### PROBLEM DETAILS
When you copy the data, keep every word exactly as it is and leave the pictures out.

Pictures paired with source code
◆ ◆ ◆
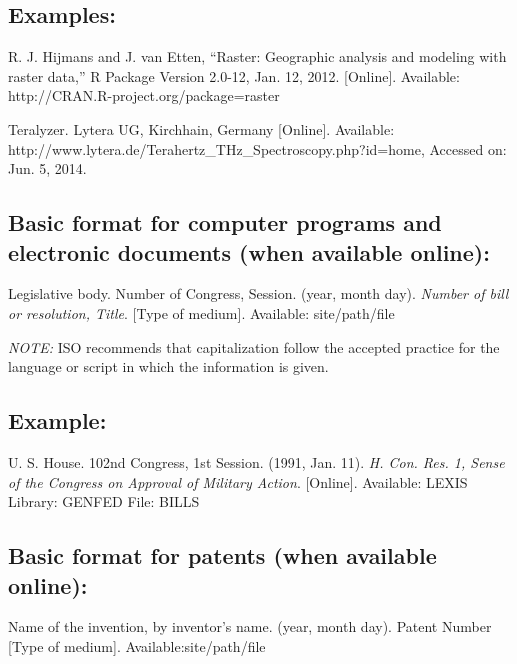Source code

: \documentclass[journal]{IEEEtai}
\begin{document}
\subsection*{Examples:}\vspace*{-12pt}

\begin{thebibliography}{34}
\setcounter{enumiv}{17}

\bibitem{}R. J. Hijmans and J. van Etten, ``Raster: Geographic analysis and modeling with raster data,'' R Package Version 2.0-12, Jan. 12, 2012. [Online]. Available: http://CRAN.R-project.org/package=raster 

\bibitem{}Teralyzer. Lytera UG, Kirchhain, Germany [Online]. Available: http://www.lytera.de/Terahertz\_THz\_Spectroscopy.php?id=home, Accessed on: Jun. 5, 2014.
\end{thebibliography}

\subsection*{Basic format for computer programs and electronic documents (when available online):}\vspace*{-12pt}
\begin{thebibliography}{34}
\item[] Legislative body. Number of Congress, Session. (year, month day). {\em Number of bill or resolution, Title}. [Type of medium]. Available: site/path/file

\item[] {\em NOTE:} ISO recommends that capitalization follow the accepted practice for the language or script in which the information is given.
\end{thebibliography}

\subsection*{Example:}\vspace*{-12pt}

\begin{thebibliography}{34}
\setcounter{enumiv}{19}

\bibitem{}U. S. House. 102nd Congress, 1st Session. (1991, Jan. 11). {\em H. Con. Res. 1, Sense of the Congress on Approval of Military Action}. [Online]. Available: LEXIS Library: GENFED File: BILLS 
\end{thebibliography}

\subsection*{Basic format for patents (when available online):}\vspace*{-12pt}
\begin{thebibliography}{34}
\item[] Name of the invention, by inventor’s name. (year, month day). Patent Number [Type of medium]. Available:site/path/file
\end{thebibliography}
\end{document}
◆ ◆ ◆
### EXERCISE OUTPUT
Source code

: \documentclass[journal]{IEEEtai}
\begin{document}
\subsection*{Examples:}\vspace*{-12pt}

\begin{thebibliography}{34}
\setcounter{enumiv}{17}

\bibitem{}R. J. Hijmans and J. van Etten, ``Raster: Geographic analysis and modeling with raster data,'' R Package Version 2.0-12, Jan. 12, 2012. [Online]. Available: http://CRAN.R-project.org/package=raster 

\bibitem{}Teralyzer. Lytera UG, Kirchhain, Germany [Online]. Available: http://www.lytera.de/Terahertz\_THz\_Spectroscopy.php?id=home, Accessed on: Jun. 5, 2014.
\end{thebibliography}

\subsection*{Basic format for computer programs and electronic documents (when available online):}\vspace*{-12pt}
\begin{thebibliography}{34}
\item[] Legislative body. Number of Congress, Session. (year, month day). {\em Number of bill or resolution, Title}. [Type of medium]. Available: site/path/file

\item[] {\em NOTE:} ISO recommends that capitalization follow the accepted practice for the language or script in which the information is given.
\end{thebibliography}

\subsection*{Example:}\vspace*{-12pt}

\begin{thebibliography}{34}
\setcounter{enumiv}{19}

\bibitem{}U. S. House. 102nd Congress, 1st Session. (1991, Jan. 11). {\em H. Con. Res. 1, Sense of the Congress on Approval of Military Action}. [Online]. Available: LEXIS Library: GENFED File: BILLS 
\end{thebibliography}

\subsection*{Basic format for patents (when available online):}\vspace*{-12pt}
\begin{thebibliography}{34}
\item[] Name of the invention, by inventor’s name. (year, month day). Patent Number [Type of medium]. Available:site/path/file
\end{thebibliography}
\end{document}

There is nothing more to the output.